(08 gennaio 1995) Muore in un incidente d'auto il pugile argentino
Carlos Monzon, più volte campione del mondo. Fu
avviato alla boxe da Amilcar Brusa, l'uomo che rimarrà sempre al suo fianco
nelle sue imprese. Dopo circa settanta incontri vinti fra i dilettanti, nel
1963 passa al professionismo; la sua prima borsa è di 3000 pesos, che corrispondono al guadagno di trent’anni di lavoro del padre.
Subisce soltanto tre sconfitte nella sua carriera, ai punti, con
avversari che avrebbe poi battuto in incontri di rivincita. Dotato di una notevole altezza, 184 cm, per la sua
categoria - pesi medi (72,574 kg), deve il suo successo all'assenza di punti
deboli. Pur non avendo grande scherma pugilistica, è essenziale, completo, con
un fisico d'acciaio, un pugno pesante e preciso accompagnato da un notevole
allungo. Inoltre è un ottimo incassatore, al tappeto 2/3 volte
nell'intera carriera professionistica.
Caratteristiche che fanno di lui un pugile freddo, tranquillo, determinato,
sempre padrone della situazione, spietato con gli avversari.
Disputa
il primo incontro da professionista il 6 febbraio 1963, battendo Ramón Montenegro alla seconda ripresa, e arriva da semisconosciuto alla sfida per la corona mondiale dei
pesi medi contro Nino Benvenuti il 7 novembre 1970 a Roma.
In
dodici riprese Monzón si rivela pugile completo ed essenziale; Benvenuti
è la prima vittima illustre del suo implacabile
destro.
L'8 maggio dell'anno seguente, a Montecarlo si disputa la rivincita e questa
volta solo il lancio della spugna salva Benvenuti dai colpi impietosi
dell'argentino. Monzón
chiuse la carriera nel 1977 dopo quattordici incontri per la difesa del titolo
mondiale e dopo un'epica doppia sfida contro Rodrigo Valdez.
Monzòn ha vissuto fino in
fondo il cliché del campione maledetto, spingendo sempre
sull’acceleratore della vita. Il più grande pugile argentino, inserito dai
critici fra i primi
cinque al mondo di ogni tempo; l’idolo delle masse sudamericane, ben prima di Maradona; l’uomo
che faceva girare la testa alle femmine più belle del pianeta, con i suoi pugni
d’acciaio e l’aria da indio imperscrutabile.

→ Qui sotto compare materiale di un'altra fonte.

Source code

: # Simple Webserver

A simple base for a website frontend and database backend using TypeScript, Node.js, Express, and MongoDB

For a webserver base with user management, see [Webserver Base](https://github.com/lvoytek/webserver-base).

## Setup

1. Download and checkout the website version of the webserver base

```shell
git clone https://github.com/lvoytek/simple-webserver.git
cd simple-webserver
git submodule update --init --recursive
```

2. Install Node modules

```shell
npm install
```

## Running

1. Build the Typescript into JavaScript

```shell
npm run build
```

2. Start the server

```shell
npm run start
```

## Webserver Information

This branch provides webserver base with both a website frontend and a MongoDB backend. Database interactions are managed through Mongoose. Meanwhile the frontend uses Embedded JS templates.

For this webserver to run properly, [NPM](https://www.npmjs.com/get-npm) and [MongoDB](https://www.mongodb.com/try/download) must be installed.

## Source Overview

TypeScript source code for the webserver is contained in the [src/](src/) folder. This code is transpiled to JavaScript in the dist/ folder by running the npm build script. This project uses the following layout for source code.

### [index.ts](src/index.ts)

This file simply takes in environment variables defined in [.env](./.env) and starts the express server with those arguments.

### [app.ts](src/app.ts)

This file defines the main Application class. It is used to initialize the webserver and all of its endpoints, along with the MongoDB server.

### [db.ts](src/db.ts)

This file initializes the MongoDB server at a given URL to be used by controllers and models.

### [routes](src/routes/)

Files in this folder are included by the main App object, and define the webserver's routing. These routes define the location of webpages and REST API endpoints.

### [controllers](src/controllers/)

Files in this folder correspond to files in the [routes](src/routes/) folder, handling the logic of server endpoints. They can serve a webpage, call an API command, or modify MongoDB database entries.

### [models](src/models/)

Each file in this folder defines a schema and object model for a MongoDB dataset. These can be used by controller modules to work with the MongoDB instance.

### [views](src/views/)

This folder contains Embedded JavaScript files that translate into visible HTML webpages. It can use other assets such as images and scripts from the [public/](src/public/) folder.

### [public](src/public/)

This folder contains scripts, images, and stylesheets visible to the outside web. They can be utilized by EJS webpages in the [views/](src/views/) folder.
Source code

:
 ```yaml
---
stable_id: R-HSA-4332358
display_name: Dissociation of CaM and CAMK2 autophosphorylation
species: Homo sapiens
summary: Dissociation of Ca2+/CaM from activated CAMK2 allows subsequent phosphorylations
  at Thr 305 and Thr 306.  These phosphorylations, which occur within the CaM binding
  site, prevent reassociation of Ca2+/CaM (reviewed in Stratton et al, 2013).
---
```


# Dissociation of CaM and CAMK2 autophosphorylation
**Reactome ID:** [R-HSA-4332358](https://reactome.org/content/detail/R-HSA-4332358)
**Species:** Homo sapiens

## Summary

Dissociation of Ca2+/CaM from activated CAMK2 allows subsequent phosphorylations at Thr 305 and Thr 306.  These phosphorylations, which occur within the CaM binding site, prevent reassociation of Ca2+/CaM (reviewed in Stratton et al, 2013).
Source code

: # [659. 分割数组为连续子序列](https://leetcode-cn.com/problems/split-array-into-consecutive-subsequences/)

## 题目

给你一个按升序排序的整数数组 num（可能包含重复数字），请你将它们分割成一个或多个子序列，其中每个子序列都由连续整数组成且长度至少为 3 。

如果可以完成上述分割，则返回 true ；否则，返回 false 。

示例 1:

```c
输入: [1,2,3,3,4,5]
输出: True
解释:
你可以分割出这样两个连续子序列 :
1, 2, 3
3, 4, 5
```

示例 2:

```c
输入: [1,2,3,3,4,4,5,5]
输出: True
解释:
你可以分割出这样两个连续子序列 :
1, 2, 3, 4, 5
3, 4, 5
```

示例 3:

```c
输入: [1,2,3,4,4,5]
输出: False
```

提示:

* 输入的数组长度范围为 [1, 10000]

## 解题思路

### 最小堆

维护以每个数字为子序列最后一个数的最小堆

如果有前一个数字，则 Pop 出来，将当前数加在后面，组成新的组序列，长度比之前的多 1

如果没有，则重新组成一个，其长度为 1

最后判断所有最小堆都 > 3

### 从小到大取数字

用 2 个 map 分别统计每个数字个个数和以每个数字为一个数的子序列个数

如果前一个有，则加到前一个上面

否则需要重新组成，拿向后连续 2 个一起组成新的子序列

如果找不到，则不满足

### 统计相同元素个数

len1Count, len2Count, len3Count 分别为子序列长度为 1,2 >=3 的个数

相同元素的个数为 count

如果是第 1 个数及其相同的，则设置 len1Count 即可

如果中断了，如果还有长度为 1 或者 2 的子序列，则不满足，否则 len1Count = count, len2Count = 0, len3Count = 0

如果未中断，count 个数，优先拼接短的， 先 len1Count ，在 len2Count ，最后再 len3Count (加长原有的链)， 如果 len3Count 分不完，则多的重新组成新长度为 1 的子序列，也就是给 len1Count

Questo è stato Monzòn. Ma anche un
campione dall’anima nera, che picchiava le donne, frequentava cattive
compagnie, si ubriacava e dilapidava con straordinaria facilità le borse
milionarie vinte sul ring.
Una vita, se non controcorrente, quanto meno a corrente alternata; conclusa poi
nel peggiore dei modi.
Dall’inferno al paradiso e poi di nuovo giù.